** Data for this task follows **

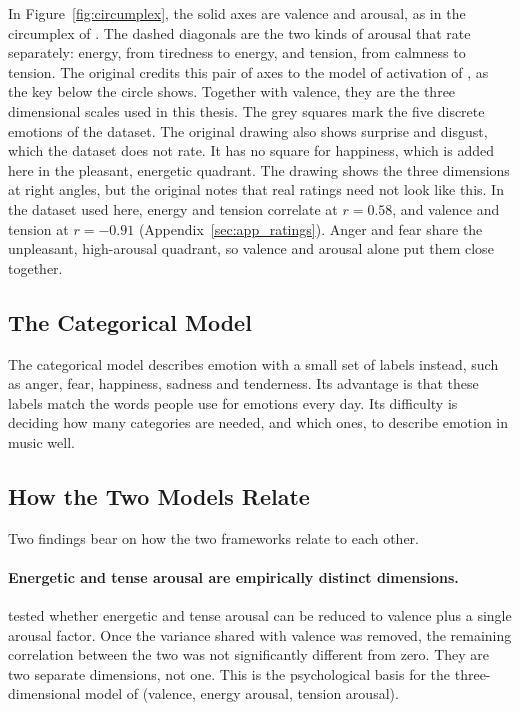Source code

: In Figure~\ref{fig:circumplex}, the solid axes are valence and arousal, as in the circumplex of \citet{russell1980circumplex}. The dashed diagonals are the two kinds of arousal that \citet{eerola2011comparison} rate separately: energy, from tiredness to energy, and tension, from calmness to tension. The original credits this pair of axes to the model of activation of \citet{thayer1989biopsychology}, as the key below the circle shows. Together with valence, they are the three dimensional scales used in this thesis. The grey squares mark the five discrete emotions of the dataset. The original drawing also shows surprise and disgust, which the dataset does not rate. It has no square for happiness, which is added here in the pleasant, energetic quadrant. The drawing shows the three dimensions at right angles, but the original notes that real ratings need not look like this. In the dataset used here, energy and tension correlate at $r=0.58$, and valence and tension at $r=-0.91$ (Appendix~\ref{sec:app_ratings}). Anger and fear share the unpleasant, high-arousal quadrant, so valence and arousal alone put them close together.

\subsection{The Categorical Model}

The categorical model describes emotion with a small set of labels instead, such as anger, fear, happiness, sadness and tenderness. Its advantage is that these labels match the words people use for emotions every day. Its difficulty is deciding how many categories are needed, and which ones, to describe emotion in music well.

\subsection{How the Two Models Relate}
\label{subsec:fund_why_not_va}

Two findings bear on how the two frameworks relate to each other.

\paragraph{Energetic and tense arousal are empirically distinct dimensions.} \citet{schimmack2002experiencing} tested whether energetic and tense arousal can be reduced to valence plus a single arousal factor. Once the variance shared with valence was removed, the remaining correlation between the two was not significantly different from zero. They are two separate dimensions, not one. This is the psychological basis for the three-dimensional model of \citet{eerola2011comparison} (valence, energy arousal, tension arousal).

** End of Data for this task **

Transcribe every entry word for word, but skip the pictures.

Source code

: In Figure~\ref{fig:circumplex}, the solid axes are valence and arousal, as in the circumplex of \citet{russell1980circumplex}. The dashed diagonals are the two kinds of arousal that \citet{eerola2011comparison} rate separately: energy, from tiredness to energy, and tension, from calmness to tension. The original credits this pair of axes to the model of activation of \citet{thayer1989biopsychology}, as the key below the circle shows. Together with valence, they are the three dimensional scales used in this thesis. The grey squares mark the five discrete emotions of the dataset. The original drawing also shows surprise and disgust, which the dataset does not rate. It has no square for happiness, which is added here in the pleasant, energetic quadrant. The drawing shows the three dimensions at right angles, but the original notes that real ratings need not look like this. In the dataset used here, energy and tension correlate at $r=0.58$, and valence and tension at $r=-0.91$ (Appendix~\ref{sec:app_ratings}). Anger and fear share the unpleasant, high-arousal quadrant, so valence and arousal alone put them close together.

\subsection{The Categorical Model}

The categorical model describes emotion with a small set of labels instead, such as anger, fear, happiness, sadness and tenderness. Its advantage is that these labels match the words people use for emotions every day. Its difficulty is deciding how many categories are needed, and which ones, to describe emotion in music well.

\subsection{How the Two Models Relate}
\label{subsec:fund_why_not_va}

Two findings bear on how the two frameworks relate to each other.

\paragraph{Energetic and tense arousal are empirically distinct dimensions.} \citet{schimmack2002experiencing} tested whether energetic and tense arousal can be reduced to valence plus a single arousal factor. Once the variance shared with valence was removed, the remaining correlation between the two was not significantly different from zero. They are two separate dimensions, not one. This is the psychological basis for the three-dimensional model of \citet{eerola2011comparison} (valence, energy arousal, tension arousal).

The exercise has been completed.